Ma intanto notiamo che don Verzè, il quale sta costruendo tra le colline del Veneto il centro Quo Vadis destinato a chi è sano e non vuole ammalarsi, quando parla dei 120 anni cita la Bibbia: «Il mio spirito non resterà sempre nell’uomo, perché egli è carne e la sua vita sarà di centoventi anni» (Genesi, 6). Si potrebbe pensare che in un libro in cui è scritto che Adamo visse 930 anni, Set 912, Matusalemme 969 (record), Noè 950, i 120 di cui parla in quel punto Iddio siano poca cosa. Ma intanto don Verzè, che è un prete, vuole dirci che non si commette peccato di ”ubris”, cioè di tracotanza, a voler vivere il più a lungo possibile perché la stessa Bibbia, con una cifra più umana di quelle dei patriarchi, elogia e prevede la longevità. C’è anche Isaia 65, 20: «Non ci sarà più un bimbo che viva solo pochi giorni, né un vecchio che non giunga alla pienezza dei suoi giorni, poiché il più giovane morirà a cent’anni».
• Va bene, questi sono i testi sacri. Ma la scienza?
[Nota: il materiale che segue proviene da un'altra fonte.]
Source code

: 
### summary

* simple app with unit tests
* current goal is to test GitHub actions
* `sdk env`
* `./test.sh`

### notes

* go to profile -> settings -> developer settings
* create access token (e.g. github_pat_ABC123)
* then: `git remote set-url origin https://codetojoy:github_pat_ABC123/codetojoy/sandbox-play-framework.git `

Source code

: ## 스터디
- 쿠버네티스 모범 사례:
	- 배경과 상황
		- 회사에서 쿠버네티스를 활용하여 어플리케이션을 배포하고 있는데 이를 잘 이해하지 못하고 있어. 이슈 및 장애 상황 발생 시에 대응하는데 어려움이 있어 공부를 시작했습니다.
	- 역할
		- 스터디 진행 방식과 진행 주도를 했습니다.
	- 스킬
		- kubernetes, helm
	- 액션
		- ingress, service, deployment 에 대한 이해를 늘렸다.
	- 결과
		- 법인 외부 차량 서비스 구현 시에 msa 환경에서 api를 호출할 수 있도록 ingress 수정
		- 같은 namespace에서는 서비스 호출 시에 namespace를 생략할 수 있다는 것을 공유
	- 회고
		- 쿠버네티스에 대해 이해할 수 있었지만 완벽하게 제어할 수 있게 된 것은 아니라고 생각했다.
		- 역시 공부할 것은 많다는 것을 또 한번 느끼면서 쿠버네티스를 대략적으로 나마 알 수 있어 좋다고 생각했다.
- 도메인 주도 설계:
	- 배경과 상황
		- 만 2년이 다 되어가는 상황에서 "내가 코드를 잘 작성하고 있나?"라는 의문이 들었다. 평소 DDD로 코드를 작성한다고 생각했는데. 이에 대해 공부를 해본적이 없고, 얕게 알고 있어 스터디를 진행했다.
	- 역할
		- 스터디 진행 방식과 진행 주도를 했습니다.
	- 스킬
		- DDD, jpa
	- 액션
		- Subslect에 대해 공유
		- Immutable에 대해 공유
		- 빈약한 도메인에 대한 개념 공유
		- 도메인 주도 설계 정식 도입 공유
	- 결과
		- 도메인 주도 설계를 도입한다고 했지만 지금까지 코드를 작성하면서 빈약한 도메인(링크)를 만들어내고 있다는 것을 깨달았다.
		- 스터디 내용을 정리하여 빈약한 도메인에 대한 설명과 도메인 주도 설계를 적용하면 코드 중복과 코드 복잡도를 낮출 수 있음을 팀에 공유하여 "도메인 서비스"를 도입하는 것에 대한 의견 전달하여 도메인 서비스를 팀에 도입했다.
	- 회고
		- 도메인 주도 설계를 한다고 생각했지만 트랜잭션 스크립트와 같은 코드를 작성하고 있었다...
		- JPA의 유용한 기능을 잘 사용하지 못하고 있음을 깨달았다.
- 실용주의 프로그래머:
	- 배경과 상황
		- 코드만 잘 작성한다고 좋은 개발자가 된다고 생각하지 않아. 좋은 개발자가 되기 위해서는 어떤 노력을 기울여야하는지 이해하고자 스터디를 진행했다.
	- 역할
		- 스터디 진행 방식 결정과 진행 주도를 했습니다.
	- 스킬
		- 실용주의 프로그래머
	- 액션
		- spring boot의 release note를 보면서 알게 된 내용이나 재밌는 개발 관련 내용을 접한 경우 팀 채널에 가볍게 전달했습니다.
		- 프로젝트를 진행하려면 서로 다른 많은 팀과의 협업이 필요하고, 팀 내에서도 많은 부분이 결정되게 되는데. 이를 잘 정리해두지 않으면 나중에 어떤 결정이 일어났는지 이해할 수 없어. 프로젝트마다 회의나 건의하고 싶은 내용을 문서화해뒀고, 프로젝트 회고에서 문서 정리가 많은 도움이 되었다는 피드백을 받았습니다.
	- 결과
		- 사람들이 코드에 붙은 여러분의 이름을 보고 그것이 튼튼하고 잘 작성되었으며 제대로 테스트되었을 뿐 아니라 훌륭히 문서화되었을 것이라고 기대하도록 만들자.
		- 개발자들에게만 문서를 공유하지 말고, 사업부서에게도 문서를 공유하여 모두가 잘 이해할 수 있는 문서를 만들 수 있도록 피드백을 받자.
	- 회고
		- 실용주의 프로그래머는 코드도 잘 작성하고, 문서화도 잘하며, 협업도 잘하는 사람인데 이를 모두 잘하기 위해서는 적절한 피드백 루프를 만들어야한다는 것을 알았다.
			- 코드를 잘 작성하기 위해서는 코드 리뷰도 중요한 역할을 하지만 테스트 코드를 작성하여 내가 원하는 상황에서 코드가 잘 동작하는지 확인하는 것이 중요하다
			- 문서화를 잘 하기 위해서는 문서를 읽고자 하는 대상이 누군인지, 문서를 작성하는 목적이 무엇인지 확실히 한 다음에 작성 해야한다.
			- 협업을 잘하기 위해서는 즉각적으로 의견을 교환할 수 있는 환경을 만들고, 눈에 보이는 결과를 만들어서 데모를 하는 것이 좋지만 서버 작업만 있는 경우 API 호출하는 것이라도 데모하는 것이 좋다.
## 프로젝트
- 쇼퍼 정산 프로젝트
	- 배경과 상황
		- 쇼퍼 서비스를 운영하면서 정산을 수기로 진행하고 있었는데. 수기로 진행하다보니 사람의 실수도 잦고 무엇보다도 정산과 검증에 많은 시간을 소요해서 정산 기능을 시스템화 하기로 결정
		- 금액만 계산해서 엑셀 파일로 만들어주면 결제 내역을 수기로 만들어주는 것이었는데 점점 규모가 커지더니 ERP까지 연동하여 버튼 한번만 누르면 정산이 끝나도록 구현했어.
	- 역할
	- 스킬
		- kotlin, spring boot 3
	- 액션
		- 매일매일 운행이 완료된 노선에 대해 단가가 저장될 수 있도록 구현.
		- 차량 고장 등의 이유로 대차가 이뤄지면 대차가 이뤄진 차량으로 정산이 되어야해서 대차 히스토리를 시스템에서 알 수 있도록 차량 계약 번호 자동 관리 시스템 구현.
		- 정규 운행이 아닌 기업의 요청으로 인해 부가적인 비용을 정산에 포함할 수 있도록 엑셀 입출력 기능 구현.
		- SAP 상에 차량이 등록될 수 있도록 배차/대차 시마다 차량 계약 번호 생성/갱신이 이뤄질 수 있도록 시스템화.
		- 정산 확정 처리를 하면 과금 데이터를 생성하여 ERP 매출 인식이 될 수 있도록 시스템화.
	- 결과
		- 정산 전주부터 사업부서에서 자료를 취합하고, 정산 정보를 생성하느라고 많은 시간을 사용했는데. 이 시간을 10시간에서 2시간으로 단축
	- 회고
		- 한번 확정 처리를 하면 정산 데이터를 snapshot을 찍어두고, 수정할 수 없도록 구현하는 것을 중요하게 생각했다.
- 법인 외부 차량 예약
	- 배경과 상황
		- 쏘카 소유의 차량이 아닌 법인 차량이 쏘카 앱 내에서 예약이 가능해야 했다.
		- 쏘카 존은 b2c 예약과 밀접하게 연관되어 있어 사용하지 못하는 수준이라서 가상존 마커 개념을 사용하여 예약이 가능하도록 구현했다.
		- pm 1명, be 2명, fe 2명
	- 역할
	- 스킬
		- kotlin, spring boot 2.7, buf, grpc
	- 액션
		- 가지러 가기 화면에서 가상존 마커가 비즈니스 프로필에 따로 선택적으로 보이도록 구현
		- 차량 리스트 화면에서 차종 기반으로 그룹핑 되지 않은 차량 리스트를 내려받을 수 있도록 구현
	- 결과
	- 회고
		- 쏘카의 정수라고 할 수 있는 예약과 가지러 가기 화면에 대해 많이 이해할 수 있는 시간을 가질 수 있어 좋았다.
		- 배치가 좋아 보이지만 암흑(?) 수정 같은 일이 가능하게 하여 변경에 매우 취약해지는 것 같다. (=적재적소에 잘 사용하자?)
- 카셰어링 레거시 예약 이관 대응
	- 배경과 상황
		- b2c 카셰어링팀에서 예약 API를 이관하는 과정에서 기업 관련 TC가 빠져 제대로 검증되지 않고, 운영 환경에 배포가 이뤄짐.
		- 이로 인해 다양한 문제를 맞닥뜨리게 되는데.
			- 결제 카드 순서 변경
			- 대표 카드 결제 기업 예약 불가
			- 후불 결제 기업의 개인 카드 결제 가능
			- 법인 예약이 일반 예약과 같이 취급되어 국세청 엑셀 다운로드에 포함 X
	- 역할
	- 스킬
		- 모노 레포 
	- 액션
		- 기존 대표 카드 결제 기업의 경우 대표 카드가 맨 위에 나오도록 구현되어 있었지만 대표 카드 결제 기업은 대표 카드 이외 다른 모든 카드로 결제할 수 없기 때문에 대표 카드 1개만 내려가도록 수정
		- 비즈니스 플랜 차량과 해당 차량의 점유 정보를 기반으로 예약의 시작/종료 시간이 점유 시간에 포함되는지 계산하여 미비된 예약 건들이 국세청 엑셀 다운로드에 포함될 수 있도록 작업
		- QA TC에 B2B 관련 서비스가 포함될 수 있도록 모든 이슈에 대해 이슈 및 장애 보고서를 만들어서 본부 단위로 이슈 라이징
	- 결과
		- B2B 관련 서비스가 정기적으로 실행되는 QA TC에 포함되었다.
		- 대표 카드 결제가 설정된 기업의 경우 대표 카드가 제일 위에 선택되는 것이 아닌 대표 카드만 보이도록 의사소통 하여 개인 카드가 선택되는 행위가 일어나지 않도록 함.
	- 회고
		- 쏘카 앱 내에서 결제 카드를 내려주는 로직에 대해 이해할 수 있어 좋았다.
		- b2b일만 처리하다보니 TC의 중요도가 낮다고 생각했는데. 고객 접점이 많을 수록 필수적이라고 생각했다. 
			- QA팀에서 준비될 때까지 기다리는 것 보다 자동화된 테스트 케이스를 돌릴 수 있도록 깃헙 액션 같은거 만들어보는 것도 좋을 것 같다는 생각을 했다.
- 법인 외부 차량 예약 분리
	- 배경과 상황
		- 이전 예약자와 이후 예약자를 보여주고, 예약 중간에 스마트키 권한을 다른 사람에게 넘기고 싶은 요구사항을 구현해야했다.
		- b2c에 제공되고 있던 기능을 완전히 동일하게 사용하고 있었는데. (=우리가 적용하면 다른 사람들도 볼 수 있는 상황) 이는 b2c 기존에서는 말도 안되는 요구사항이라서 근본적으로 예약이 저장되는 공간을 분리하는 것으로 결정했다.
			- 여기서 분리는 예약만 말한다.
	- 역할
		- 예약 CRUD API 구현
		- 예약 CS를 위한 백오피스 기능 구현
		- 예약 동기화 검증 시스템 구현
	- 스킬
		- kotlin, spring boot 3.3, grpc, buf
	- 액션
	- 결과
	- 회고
La scienza dice di sì, che effettivamente vivremo di più e probabilmente sempre di più. Il biogerontologo Aubrey de Grey considera “banali” i 400 anni e a portata di mano i duemila o i cinquemila. Sui cinquemila questo scienziato è praticamente solo, e benché non si sia riusciti a dimostrare che i suoi ragionamenti non stanno in piedi, non c’è neanche la prova definitiva che abbia ragione. Ai quattro secoli, invece, crede più di uno. Oh, naturalmente sto parlando di scienziati, non di maghi.
• Quattro secoli? Ma quattro secoli da giovani, da vecchi o da che cosa? E le donne faranno i figli a quanti anni?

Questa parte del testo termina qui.